Aim of the exercise
Once the line containing "the evaluated checkpoint" is found in the entries below, restate it and each following line word for word, stopping after the line containing "The resulting 31-action".

[[ Provided material, beginning ]]

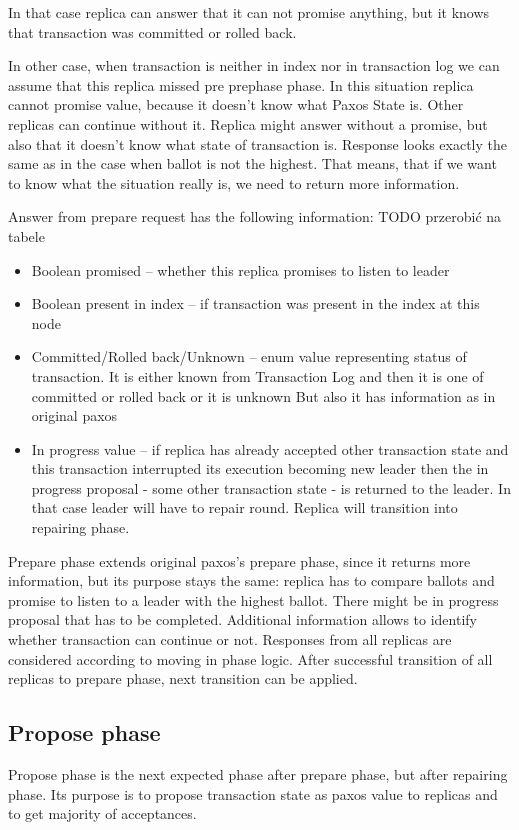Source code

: In that case replica can answer that it can not promise anything, but it knows that transaction was committed or rolled back.


In other case, when transaction is neither in index nor in transaction log we can assume that this replica missed pre prephase phase. In this situation replica cannot promise value, because it doesn’t know what Paxos State is. Other replicas can continue without it. Replica might answer without a promise, but also that it doesn’t know what state of transaction is. Response looks exactly the same as in the case when ballot is not the highest. That means, that if we want to know what the situation really is, we need to return more information.


Answer from prepare request has the following information:
TODO przerobić na tabele
\begin{itemize}
\item Boolean promised -- whether this replica promises to listen to leader
\item Boolean present in index -- if transaction was present in the index at this node
\item Committed/Rolled back/Unknown -- enum value representing status of transaction. It is either known from Transaction Log and then it is one of committed or rolled back or it is unknown
But also it has information as in original paxos
\item In progress value -- if replica has already accepted other transaction state and this transaction interrupted its execution becoming new leader then the in progress proposal - some other transaction state - is returned to the leader. In that case leader will have to repair \mpt round. Replica will transition into repairing phase.
\end{itemize}


Prepare phase extends original paxos’s prepare phase, since it returns more information, but its purpose stays the same: replica has to compare ballots and promise to listen to a leader with the highest ballot. 
There might be in progress proposal that has to be completed. Additional information allows to identify whether transaction can continue or not. Responses from all replicas are considered according to moving in phase logic.
After successful transition of all replicas to prepare phase, next transition can be applied.


\subsection{Propose phase}
Propose phase is the next expected phase after prepare phase, but after repairing phase. Its purpose is to propose transaction state as paxos value to replicas and to get majority of acceptances. 

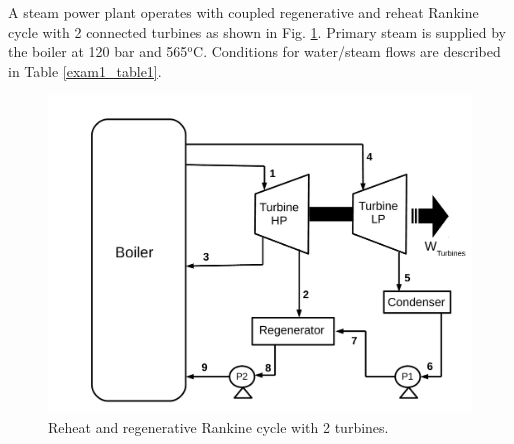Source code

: \documentclass[calculator,steamtables,refrigeranttables,psychrometricchart,datasheet,solutions]{exam}
\begin{document}
\begin{question} %
A steam power plant operates with coupled regenerative and reheat Rankine cycle with 2 connected turbines as shown in Fig. \ref{exam_mod02_rankinecycle}.  Primary steam is supplied by the boiler at 120 bar and 565$^{\text{o}}$C. Conditions for water/steam flows are described in Table \ref{exam1_table1}. 

\begin{figure}[h]
\begin{center}
\includegraphics[width=8.cm,clip]{./Pics/Exam_Reheat_Regenerative_Rankine_Cycle}
\caption{ Reheat and regenerative Rankine cycle with 2 turbines.}
\label{exam_mod02_rankinecycle}
\end{center}
\end{figure}


\end{question}
\end{document}

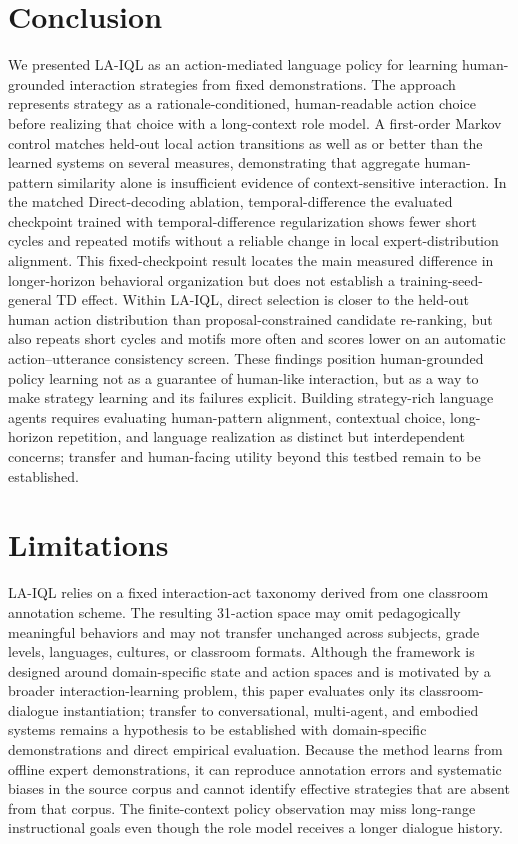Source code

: \documentclass[manuscript,review,anonymous]{acmart}
\begin{document}
\section{Conclusion}

We presented LA-IQL as an action-mediated language policy for learning
human-grounded interaction strategies from fixed demonstrations. The approach
represents strategy as a rationale-conditioned, human-readable action choice
before realizing that choice with a long-context role model. A first-order
Markov control matches held-out local action transitions as well as or better
than the learned systems on several measures, demonstrating that aggregate
human-pattern similarity alone is insufficient evidence of context-sensitive
interaction. In the matched Direct-decoding ablation, temporal-difference
the evaluated checkpoint trained with temporal-difference regularization shows
fewer short cycles and repeated motifs without a reliable change in local
expert-distribution alignment. This fixed-checkpoint result locates the main
measured difference in longer-horizon behavioral organization but does not
establish a training-seed-general TD effect. Within LA-IQL,
direct selection is closer to the held-out human
action distribution than proposal-constrained candidate re-ranking, but also
repeats short cycles and motifs more often and scores lower on an automatic
action--utterance consistency screen. These findings position human-grounded
policy learning not as a guarantee of human-like interaction, but as a way to
make strategy learning and its failures explicit. Building strategy-rich
language agents requires evaluating human-pattern alignment, contextual
choice, long-horizon repetition, and language realization as distinct but
interdependent concerns; transfer and human-facing utility beyond this testbed
remain to be established.

\label{main-content-end}

\section*{Limitations}

LA-IQL relies on a fixed interaction-act taxonomy derived from one classroom annotation scheme.
The resulting 31-action space may omit pedagogically meaningful behaviors and may not transfer unchanged across subjects, grade levels, languages, cultures, or classroom formats.
Although the framework is designed around domain-specific state and action spaces and is motivated by a broader interaction-learning problem, this paper evaluates only its classroom-dialogue instantiation; transfer to conversational, multi-agent, and embodied systems remains a hypothesis to be established with domain-specific demonstrations and direct empirical evaluation.
Because the method learns from offline expert demonstrations, it can reproduce annotation errors and systematic biases in the source corpus and cannot identify effective strategies that are absent from that corpus.
The finite-context policy observation may miss long-range instructional goals even though the role model receives a longer dialogue history.
\end{document}
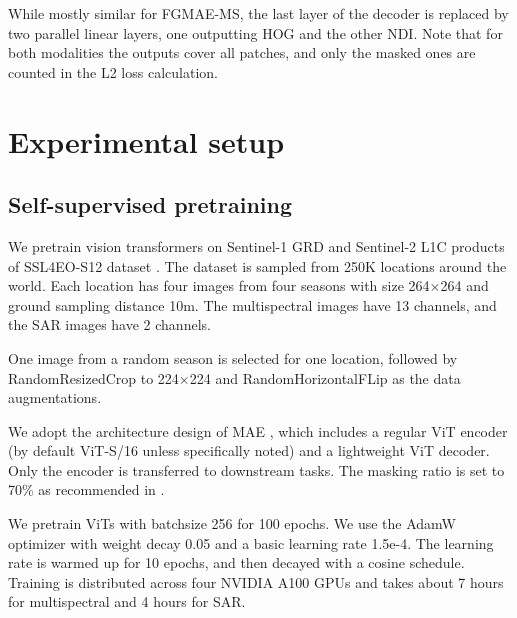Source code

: \documentclass[lettersize,journal]{IEEEtran}
\begin{document}
While mostly similar for FGMAE-MS, the last layer of the decoder is replaced by two parallel linear layers, one outputting HOG and the other NDI. Note that for both modalities the outputs cover all patches, and only the masked ones are counted in the L2 loss calculation.





\section{Experimental setup}

\subsection{Self-supervised pretraining}

\hspace{0.3em}
We pretrain vision transformers on Sentinel-1 GRD and Sentinel-2 L1C products of SSL4EO-S12 dataset \cite{wang2023ssl4eo}. The dataset is sampled from 250K locations around the world. Each location has four images from four seasons with size 264$\times$264 and ground sampling distance 10m. The multispectral images have 13 channels, and the SAR images have 2 channels.

\vspace{0.5em}
\hspace{0.3em}
One image from a random season is selected for one location, followed by RandomResizedCrop to 224$\times$224 and RandomHorizontalFLip as the data augmentations.

\vspace{0.5em}
\hspace{0.3em}
We adopt the architecture design of MAE \cite{he2022masked}, which includes a regular ViT encoder (by default ViT-S/16 unless specifically noted) and a lightweight ViT decoder. Only the encoder is transferred to downstream tasks. The masking ratio is set to 70\% as recommended in \cite{wang2023ssl4eo}.

\vspace{0.5em}
\hspace{0.3em}
We pretrain ViTs with batchsize 256 for 100 epochs. We use the AdamW optimizer \cite{loshchilov2018decoupled} with weight decay 0.05 and a basic learning rate 1.5e-4. The learning rate is warmed up for 10 epochs, and then decayed with a cosine schedule. Training is distributed across four NVIDIA A100 GPUs and takes about 7 hours for multispectral and 4 hours for SAR. 
\end{document}
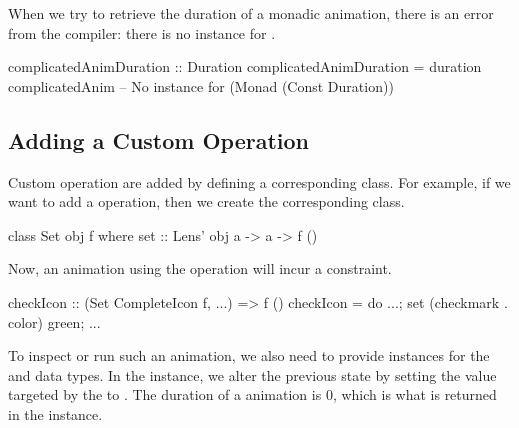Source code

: When we try to retrieve the duration of a monadic animation,
there is an error from the compiler: there is no  instance for
.

\begin{spec}
complicatedAnimDuration :: Duration
complicatedAnimDuration = duration complicatedAnim
-- No instance for (Monad (Const Duration))
\end{spec}

\subsection{Adding a Custom Operation}

Custom operation are added by defining a corresponding class. For example, if we want to add a  operation, then we create the corresponding  class.

\begin{code}
class Set obj f where set :: Lens' obj a -> a -> f ()
\end{code}

Now, an animation using the  operation will incur a  constraint.

\begin{code}
checkIcon :: (Set CompleteIcon f, ...) => f ()
checkIcon = do ...; set (checkmark . color) green; ...
\end{code}

To inspect or run such an animation, we also need to provide instances for the  and  data types. In the  instance, we alter the previous state by setting the value targeted by the  to . The duration of a  animation is 0, which is what is returned in the  instance.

[[ Provided material, end ]]

Task answer
the evaluated checkpoint trained with temporal-difference regularization shows
fewer short cycles and repeated motifs without a reliable change in local
expert-distribution alignment. This fixed-checkpoint result locates the main
measured difference in longer-horizon behavioral organization but does not
establish a training-seed-general TD effect. Within LA-IQL,
direct selection is closer to the held-out human
action distribution than proposal-constrained candidate re-ranking, but also
repeats short cycles and motifs more often and scores lower on an automatic
action--utterance consistency screen. These findings position human-grounded
policy learning not as a guarantee of human-like interaction, but as a way to
make strategy learning and its failures explicit. Building strategy-rich
language agents requires evaluating human-pattern alignment, contextual
choice, long-horizon repetition, and language realization as distinct but
interdependent concerns; transfer and human-facing utility beyond this testbed
remain to be established.

\label{main-content-end}

\section*{Limitations}

LA-IQL relies on a fixed interaction-act taxonomy derived from one classroom annotation scheme.
The resulting 31-action space may omit pedagogically meaningful behaviors and may not transfer unchanged across subjects, grade levels, languages, cultures, or classroom formats.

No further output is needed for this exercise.